__Aim of the task__. In the records below, begin at the line containing "a split extension" and end at the line containing "For a Lie group"; quote every line in that span exactly, including both boundary lines, and no others.

__Raw data__.
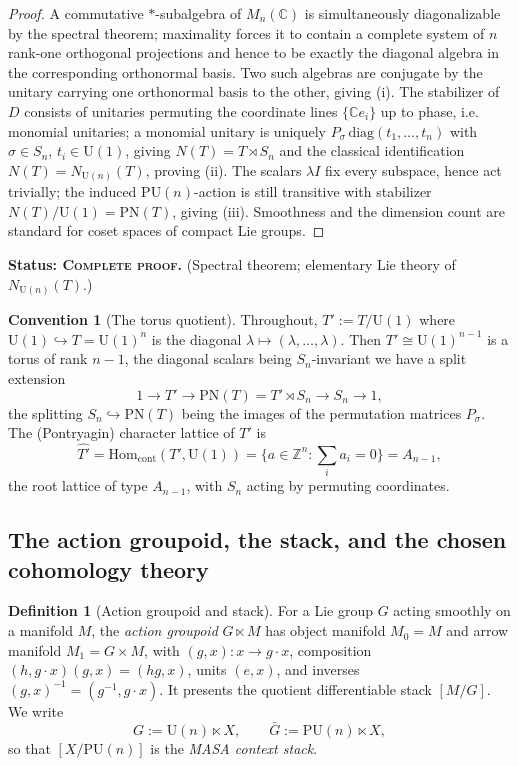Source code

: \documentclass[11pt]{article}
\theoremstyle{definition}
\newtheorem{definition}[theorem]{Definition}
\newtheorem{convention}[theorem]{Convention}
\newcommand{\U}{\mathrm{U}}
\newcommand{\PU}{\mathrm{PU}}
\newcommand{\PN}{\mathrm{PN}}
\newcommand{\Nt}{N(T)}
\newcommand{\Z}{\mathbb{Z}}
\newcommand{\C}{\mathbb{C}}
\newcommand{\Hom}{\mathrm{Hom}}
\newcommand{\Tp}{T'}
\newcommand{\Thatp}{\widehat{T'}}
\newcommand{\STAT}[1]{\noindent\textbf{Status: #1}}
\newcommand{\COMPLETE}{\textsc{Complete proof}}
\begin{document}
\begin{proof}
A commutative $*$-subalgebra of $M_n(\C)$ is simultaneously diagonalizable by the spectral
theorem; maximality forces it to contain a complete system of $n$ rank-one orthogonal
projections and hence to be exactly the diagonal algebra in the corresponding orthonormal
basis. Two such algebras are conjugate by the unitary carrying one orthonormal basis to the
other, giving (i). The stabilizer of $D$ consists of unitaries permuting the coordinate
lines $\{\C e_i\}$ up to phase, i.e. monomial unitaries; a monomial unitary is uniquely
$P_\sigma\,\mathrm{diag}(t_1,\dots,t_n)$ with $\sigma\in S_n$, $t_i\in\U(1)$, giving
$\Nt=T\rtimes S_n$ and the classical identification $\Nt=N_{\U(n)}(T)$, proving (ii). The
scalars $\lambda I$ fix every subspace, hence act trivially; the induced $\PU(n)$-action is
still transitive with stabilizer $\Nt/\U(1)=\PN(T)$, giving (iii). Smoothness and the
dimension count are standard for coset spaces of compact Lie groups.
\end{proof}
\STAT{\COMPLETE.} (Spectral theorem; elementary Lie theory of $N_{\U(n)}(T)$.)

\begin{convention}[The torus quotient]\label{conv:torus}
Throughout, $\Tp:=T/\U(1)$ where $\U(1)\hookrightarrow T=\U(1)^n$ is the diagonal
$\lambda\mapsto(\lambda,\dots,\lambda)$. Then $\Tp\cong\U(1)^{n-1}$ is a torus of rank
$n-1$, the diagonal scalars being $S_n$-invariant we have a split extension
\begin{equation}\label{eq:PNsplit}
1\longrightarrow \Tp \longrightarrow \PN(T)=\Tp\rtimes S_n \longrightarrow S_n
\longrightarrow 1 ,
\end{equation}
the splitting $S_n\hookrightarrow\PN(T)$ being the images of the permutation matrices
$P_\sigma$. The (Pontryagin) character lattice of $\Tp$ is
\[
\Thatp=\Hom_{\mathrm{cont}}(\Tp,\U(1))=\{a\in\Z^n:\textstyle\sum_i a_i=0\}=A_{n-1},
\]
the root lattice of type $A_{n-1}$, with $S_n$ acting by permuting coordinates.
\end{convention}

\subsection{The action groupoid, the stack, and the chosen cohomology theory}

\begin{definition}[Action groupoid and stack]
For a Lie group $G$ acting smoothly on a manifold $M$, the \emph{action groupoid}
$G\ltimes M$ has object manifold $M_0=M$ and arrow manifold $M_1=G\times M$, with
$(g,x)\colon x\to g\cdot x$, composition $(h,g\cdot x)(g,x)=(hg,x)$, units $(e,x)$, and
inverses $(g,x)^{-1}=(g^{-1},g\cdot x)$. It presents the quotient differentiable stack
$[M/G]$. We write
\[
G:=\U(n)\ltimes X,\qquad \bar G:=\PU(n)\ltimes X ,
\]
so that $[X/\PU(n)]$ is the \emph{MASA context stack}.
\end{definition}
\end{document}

--

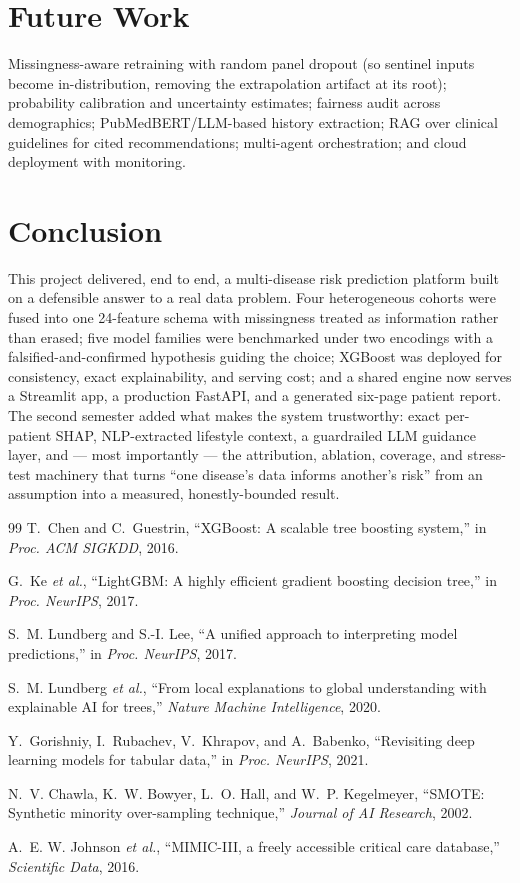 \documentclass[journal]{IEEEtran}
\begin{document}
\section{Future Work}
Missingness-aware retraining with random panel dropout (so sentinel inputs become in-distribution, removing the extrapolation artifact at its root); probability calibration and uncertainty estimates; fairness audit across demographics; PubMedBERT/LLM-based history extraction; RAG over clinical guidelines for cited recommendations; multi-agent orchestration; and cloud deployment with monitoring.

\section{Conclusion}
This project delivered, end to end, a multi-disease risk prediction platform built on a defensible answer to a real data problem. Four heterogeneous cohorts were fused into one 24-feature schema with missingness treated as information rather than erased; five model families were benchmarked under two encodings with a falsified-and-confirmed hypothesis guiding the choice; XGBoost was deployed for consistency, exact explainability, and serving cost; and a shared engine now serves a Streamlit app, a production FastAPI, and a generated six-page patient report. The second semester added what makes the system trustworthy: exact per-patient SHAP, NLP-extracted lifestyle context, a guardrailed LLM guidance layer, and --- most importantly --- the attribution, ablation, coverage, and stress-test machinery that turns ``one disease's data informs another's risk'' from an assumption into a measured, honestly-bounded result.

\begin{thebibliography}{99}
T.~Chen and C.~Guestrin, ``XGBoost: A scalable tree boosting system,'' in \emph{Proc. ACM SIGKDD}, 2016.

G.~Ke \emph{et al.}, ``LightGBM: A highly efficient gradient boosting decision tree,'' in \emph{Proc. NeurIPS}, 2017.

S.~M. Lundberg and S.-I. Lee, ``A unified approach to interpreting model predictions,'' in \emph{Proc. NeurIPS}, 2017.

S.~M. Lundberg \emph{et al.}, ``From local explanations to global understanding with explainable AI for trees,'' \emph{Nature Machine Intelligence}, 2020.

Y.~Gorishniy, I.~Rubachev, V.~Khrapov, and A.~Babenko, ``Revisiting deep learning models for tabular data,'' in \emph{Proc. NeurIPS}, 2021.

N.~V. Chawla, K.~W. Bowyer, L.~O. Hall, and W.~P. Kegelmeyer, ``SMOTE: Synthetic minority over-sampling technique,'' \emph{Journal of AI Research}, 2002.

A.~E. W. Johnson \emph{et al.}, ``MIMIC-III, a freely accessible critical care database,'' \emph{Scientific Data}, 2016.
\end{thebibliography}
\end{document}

__Task solution__.
$n-1$, the diagonal scalars being $S_n$-invariant we have a split extension
\begin{equation}\label{eq:PNsplit}
1\longrightarrow \Tp \longrightarrow \PN(T)=\Tp\rtimes S_n \longrightarrow S_n
\longrightarrow 1 ,
\end{equation}
the splitting $S_n\hookrightarrow\PN(T)$ being the images of the permutation matrices
$P_\sigma$. The (Pontryagin) character lattice of $\Tp$ is
\[
\Thatp=\Hom_{\mathrm{cont}}(\Tp,\U(1))=\{a\in\Z^n:\textstyle\sum_i a_i=0\}=A_{n-1},
\]
the root lattice of type $A_{n-1}$, with $S_n$ acting by permuting coordinates.
\end{convention}

\subsection{The action groupoid, the stack, and the chosen cohomology theory}

\begin{definition}[Action groupoid and stack]
For a Lie group $G$ acting smoothly on a manifold $M$, the \emph{action groupoid}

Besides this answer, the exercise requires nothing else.